It is during the period of volatility, the period of sharp pullbacks in the midst of a mega bull run that your heart races faster and you dwell even more on what you own and what’s going to happen to them.
Everyone enjoys stocks going up. It’s the simplest truth of stock markets. Even more so, everyone hates to see their stocks going down, especially when they had finally moved after a long period of no returns. Now the very nature of markets is that it fluctuates on both sides. On a longer time horizon, good stocks go up and bad stocks go to zero.
It is pertinent to mention that in a mega bull move, in the rallies when your portfolios double or triple in less than a year to year and a half, sharp 10-15% correction is essential. It takes the froth out of the system, allows stocks to get out of the limelight and the feeling of calmness prevail. I remember between August 2020 to March 2022, my portfolio went up over 3.5x! That obviously was punctuated by a lot of sideways months, months of negative returns to weeks of mega returns. You sometimes make more in a week than three years in a Bull Market!
A good portfolio tends to go down lower than the markets in bad times while going up faster than the average during good times. Over the next one year, between March 2022- March 2023, my portfolio was down 25% and during the last week of March 2023, I was scared that the bottom was soon to fall!
As keen an observer I am to the noise of the crowd, I also observe my emotions closely. Having been around for more than 6 years, I do not generally take the daily price fluctuations too seriously. I however also felt a sense of adrenaline till last Monday when the portfolio went up 25% in less than 2 weeks. So I also grew worried that maybe the near top has been made. The correction which we all waited for finally came and being down 5-6% from the top feels alright.
In big moves, you don’t get more than 10-15% corrections in leading stocks post which they consolidate for some time and then breakout on the way up. BSE to my mind will spend a few days around this 1200-1300 mark before taking it out onwards to at least 1600-2000. It has been the best performer but also been the best behaved performer in this rally. On no days did it go circuit up or down; on no days did you wanted to sell but couldn’t or wanted to buy at a price but couldn’t; on no days did the entire market came out and praised you not there have been reports raising price targets to the moon. Remember IEX, IRCTC, DMart or even Eicher before they stopped? Everyone owned them, everyone was pressurised into owning them and the media was obsessed over it. Every expert came on tv and said he discovered Eicher in 2010, the other fellow claimed he discovered it in 2008 and one fellow claimed he bought it in 2005. There were funds who wanted to be associated with this idea- just like everyone was buying chemical stocks in 2020-21.

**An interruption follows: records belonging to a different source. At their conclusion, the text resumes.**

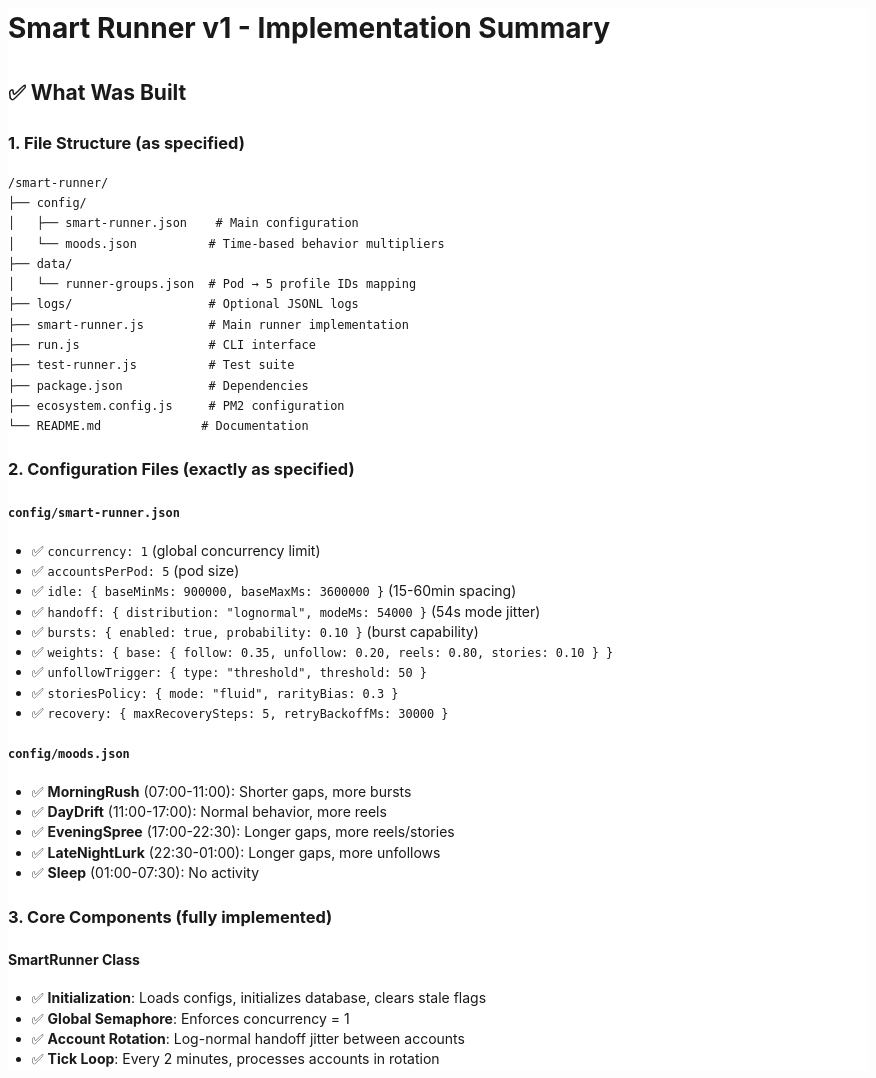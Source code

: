 # Smart Runner v1 - Implementation Summary

## ✅ What Was Built

### 1. **File Structure** (as specified)
```
/smart-runner/
├── config/
│   ├── smart-runner.json    # Main configuration
│   └── moods.json          # Time-based behavior multipliers
├── data/
│   └── runner-groups.json  # Pod → 5 profile IDs mapping
├── logs/                   # Optional JSONL logs
├── smart-runner.js         # Main runner implementation
├── run.js                  # CLI interface
├── test-runner.js          # Test suite
├── package.json            # Dependencies
├── ecosystem.config.js     # PM2 configuration
└── README.md              # Documentation
```

### 2. **Configuration Files** (exactly as specified)

#### `config/smart-runner.json`
- ✅ `concurrency: 1` (global concurrency limit)
- ✅ `accountsPerPod: 5` (pod size)
- ✅ `idle: { baseMinMs: 900000, baseMaxMs: 3600000 }` (15-60min spacing)
- ✅ `handoff: { distribution: "lognormal", modeMs: 54000 }` (54s mode jitter)
- ✅ `bursts: { enabled: true, probability: 0.10 }` (burst capability)
- ✅ `weights: { base: { follow: 0.35, unfollow: 0.20, reels: 0.80, stories: 0.10 } }`
- ✅ `unfollowTrigger: { type: "threshold", threshold: 50 }`
- ✅ `storiesPolicy: { mode: "fluid", rarityBias: 0.3 }`
- ✅ `recovery: { maxRecoverySteps: 5, retryBackoffMs: 30000 }`

#### `config/moods.json`
- ✅ **MorningRush** (07:00-11:00): Shorter gaps, more bursts
- ✅ **DayDrift** (11:00-17:00): Normal behavior, more reels
- ✅ **EveningSpree** (17:00-22:30): Longer gaps, more reels/stories
- ✅ **LateNightLurk** (22:30-01:00): Longer gaps, more unfollows
- ✅ **Sleep** (01:00-07:30): No activity

### 3. **Core Components** (fully implemented)

#### **SmartRunner Class**
- ✅ **Initialization**: Loads configs, initializes database, clears stale flags
- ✅ **Global Semaphore**: Enforces concurrency = 1
- ✅ **Account Rotation**: Log-normal handoff jitter between accounts
- ✅ **Tick Loop**: Every 2 minutes, processes accounts in rotation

I was once wondering what a decent price target for BSE will be. Now this is extremely subjective for it has already been a huge winner for me but still, it’s my blog so bear with me.
One, I deal in market capitalisation and not price of stocks. So BSE today is $2B plus, just around 16-17k crores. It earlier wasn’t a part of any indices, not even nifty small cap so no fund flow went into buying BSE. Only an occasional MF scheme owned it and most institutions ignored it. BSE until six months back was valued at around 5k crores so it wasn’t even a small cap stock. Now at $2B, it is suddenly an error if the MF house doesn’t own it because it has outperformed the market by a distance, further, since nobody owns it substantially, an active manager can buy it and claim to have beaten the market. This fund flow alone will be good enough to support the price substantially.
Once the price hovers around and over this mark, it gets included in small/mid cap indices so the passive flows kicks in. Now the funds will have to buy irrespective of the price because it’s the mandate. This creates a rush between funds and institutions and the final factor- the scarcity premium comes in. BSE has 13.5 crores shares in total. So the moment someone comes in and wants to put in an order for 1lakh shares, the price moves up because there is not much shares in the markets. People like me who didn’t sell it at 800 will not sell it at 1600 because we know how this game is played. This is how the scarcity premium gets factored in and big institutions have to buy. This is how Bajaj Finance went 300x in last decade. The first 5-10x was genuine, the next 2-5x was initial fund buying and the last 10-20x was big institutional buying.
So I am sure by the end of this decade, BSE would be a five digit stock. It has been a ten bagger since Covid. Another ten? Who knows!